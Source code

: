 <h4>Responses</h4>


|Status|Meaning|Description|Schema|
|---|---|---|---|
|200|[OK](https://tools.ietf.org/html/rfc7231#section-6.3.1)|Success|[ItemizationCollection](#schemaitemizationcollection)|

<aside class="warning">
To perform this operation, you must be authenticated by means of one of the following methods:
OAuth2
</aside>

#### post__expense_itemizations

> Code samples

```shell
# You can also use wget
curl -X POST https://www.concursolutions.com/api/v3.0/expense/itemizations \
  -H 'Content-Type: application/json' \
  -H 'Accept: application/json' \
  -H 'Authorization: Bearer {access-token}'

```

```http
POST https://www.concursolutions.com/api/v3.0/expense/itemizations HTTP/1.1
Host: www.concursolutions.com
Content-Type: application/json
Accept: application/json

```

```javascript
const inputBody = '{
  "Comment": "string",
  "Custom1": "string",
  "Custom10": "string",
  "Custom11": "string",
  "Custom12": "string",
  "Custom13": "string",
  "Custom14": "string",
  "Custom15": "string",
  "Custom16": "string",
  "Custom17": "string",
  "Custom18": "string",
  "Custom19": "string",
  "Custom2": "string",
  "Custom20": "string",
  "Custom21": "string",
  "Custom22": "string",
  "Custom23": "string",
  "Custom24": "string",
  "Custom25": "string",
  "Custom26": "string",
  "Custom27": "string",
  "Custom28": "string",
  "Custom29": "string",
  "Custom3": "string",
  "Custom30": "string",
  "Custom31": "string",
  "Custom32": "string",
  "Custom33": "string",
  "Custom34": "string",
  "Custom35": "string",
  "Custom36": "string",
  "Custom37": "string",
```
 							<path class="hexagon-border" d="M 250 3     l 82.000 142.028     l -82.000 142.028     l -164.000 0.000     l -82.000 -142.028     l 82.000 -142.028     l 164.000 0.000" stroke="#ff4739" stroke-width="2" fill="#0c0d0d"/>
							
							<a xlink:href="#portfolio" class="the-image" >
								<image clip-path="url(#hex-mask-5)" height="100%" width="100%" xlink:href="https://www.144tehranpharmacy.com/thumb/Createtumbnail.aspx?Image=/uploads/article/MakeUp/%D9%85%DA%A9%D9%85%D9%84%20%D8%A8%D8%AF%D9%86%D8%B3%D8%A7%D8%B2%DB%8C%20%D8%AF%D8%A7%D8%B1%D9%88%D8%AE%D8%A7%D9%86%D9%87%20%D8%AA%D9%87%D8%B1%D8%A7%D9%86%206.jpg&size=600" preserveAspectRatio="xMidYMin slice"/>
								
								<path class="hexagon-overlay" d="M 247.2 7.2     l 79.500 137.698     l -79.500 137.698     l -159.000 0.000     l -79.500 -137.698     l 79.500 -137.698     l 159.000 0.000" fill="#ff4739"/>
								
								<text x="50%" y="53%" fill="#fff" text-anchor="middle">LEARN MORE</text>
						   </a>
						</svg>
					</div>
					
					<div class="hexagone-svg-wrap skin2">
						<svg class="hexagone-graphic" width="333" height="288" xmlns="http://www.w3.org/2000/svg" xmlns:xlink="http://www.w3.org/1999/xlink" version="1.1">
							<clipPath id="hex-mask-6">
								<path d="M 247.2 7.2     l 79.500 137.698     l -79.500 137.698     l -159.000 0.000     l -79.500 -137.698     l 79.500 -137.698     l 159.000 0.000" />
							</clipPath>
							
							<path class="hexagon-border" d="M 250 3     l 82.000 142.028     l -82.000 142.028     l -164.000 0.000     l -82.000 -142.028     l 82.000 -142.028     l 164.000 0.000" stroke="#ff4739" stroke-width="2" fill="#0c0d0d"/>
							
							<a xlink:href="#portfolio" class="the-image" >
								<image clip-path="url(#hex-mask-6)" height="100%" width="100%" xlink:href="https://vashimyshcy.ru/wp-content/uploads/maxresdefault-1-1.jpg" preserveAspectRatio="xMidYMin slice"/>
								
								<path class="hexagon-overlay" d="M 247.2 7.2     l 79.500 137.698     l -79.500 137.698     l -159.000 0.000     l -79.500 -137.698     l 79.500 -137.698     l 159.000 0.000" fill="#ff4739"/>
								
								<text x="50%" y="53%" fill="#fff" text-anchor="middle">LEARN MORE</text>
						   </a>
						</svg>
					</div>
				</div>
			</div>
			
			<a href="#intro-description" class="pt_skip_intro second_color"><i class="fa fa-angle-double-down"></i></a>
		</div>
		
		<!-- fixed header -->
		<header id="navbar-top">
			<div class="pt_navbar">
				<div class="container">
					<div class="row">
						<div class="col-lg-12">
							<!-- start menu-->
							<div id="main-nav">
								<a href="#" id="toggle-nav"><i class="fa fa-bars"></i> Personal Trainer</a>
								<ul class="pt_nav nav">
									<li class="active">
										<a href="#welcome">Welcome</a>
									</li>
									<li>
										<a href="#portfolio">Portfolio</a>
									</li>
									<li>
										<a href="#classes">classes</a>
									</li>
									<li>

● What the task requires
Show every line in the records above that contains the word "preserveAspectRatio".

● Answer to the problem
								<image clip-path="url(#hex-mask-5)" height="100%" width="100%" xlink:href="https://www.144tehranpharmacy.com/thumb/Createtumbnail.aspx?Image=/uploads/article/MakeUp/%D9%85%DA%A9%D9%85%D9%84%20%D8%A8%D8%AF%D9%86%D8%B3%D8%A7%D8%B2%DB%8C%20%D8%AF%D8%A7%D8%B1%D9%88%D8%AE%D8%A7%D9%86%D9%87%20%D8%AA%D9%87%D8%B1%D8%A7%D9%86%206.jpg&size=600" preserveAspectRatio="xMidYMin slice"/>
								<image clip-path="url(#hex-mask-6)" height="100%" width="100%" xlink:href="https://vashimyshcy.ru/wp-content/uploads/maxresdefault-1-1.jpg" preserveAspectRatio="xMidYMin slice"/>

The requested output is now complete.